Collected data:
□ □ □ □ □ □ □

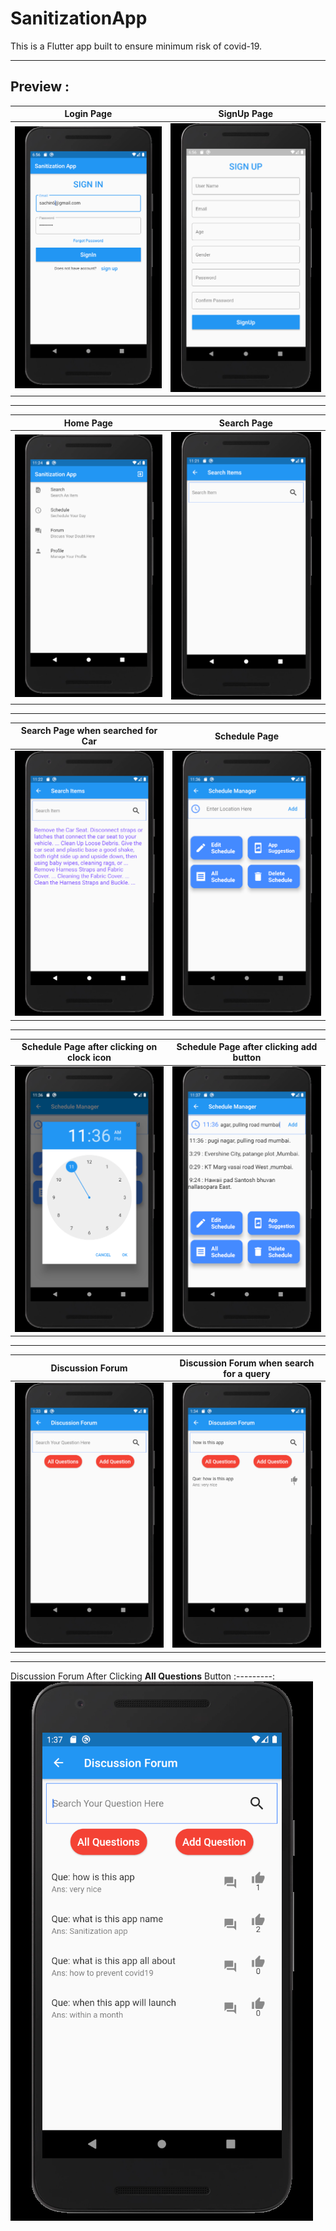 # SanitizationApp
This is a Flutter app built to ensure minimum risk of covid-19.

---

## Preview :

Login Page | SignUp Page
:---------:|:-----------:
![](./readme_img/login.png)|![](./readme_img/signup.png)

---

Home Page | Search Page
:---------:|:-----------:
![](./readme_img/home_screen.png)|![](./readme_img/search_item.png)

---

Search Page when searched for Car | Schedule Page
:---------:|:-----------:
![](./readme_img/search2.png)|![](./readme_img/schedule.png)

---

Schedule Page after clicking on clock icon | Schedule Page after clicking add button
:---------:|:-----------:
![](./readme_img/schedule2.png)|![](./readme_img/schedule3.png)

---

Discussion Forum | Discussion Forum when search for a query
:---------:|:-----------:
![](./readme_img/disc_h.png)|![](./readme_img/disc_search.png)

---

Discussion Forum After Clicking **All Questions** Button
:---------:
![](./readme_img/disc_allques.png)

□ □ □ □ □ □ □

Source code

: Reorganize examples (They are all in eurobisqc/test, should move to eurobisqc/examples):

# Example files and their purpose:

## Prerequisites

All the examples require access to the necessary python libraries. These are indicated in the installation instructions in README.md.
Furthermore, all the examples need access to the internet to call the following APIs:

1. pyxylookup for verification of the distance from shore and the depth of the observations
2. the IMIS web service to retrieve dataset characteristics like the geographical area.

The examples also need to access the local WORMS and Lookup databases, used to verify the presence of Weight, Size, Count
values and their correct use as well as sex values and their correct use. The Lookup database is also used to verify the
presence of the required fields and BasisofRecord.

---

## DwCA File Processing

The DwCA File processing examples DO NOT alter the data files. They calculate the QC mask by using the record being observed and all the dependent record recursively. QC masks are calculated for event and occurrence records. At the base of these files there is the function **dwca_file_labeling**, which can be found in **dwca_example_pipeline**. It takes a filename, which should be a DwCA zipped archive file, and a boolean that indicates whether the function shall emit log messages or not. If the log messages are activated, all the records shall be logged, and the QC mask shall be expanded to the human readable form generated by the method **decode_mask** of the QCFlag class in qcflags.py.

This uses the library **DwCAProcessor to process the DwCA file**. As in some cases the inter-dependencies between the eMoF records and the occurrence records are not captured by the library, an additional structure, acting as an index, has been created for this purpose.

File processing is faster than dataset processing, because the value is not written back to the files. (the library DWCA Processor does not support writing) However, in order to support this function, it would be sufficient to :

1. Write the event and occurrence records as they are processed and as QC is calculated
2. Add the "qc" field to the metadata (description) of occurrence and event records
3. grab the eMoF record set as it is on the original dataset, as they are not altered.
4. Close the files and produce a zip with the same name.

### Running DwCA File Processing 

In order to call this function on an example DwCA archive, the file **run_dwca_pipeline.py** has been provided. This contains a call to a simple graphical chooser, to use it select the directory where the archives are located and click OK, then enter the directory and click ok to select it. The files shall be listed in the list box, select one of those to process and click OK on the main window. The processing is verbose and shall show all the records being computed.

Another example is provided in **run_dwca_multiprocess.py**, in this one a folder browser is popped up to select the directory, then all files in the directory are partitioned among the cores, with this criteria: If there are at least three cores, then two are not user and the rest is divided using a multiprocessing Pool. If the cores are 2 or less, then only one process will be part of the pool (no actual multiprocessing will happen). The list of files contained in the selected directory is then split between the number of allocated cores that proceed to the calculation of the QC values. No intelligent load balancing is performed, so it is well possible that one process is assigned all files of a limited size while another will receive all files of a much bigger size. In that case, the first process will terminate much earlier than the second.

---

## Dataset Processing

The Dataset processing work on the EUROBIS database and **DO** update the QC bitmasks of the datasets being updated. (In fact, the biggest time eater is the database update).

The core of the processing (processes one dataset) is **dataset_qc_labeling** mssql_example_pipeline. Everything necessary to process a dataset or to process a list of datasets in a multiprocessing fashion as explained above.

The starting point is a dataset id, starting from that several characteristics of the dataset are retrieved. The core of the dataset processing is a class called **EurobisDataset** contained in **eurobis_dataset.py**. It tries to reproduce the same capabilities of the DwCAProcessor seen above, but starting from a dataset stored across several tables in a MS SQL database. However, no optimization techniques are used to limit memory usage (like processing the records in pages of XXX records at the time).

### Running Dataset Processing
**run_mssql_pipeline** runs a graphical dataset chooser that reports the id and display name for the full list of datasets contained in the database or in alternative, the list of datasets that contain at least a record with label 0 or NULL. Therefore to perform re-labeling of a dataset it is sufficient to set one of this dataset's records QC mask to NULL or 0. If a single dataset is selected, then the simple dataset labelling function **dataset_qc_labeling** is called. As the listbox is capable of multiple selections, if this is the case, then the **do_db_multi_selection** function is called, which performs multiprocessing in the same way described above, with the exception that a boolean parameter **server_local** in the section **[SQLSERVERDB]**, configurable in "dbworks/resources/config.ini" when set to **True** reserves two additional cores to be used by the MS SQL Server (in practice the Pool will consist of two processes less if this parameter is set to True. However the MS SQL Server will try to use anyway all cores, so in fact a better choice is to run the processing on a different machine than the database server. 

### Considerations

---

□ □ □ □ □ □ □

What the task asks: Determine the count of lines in the data that contain the string "occurrence", and reply with that count alone.

Written solution: 4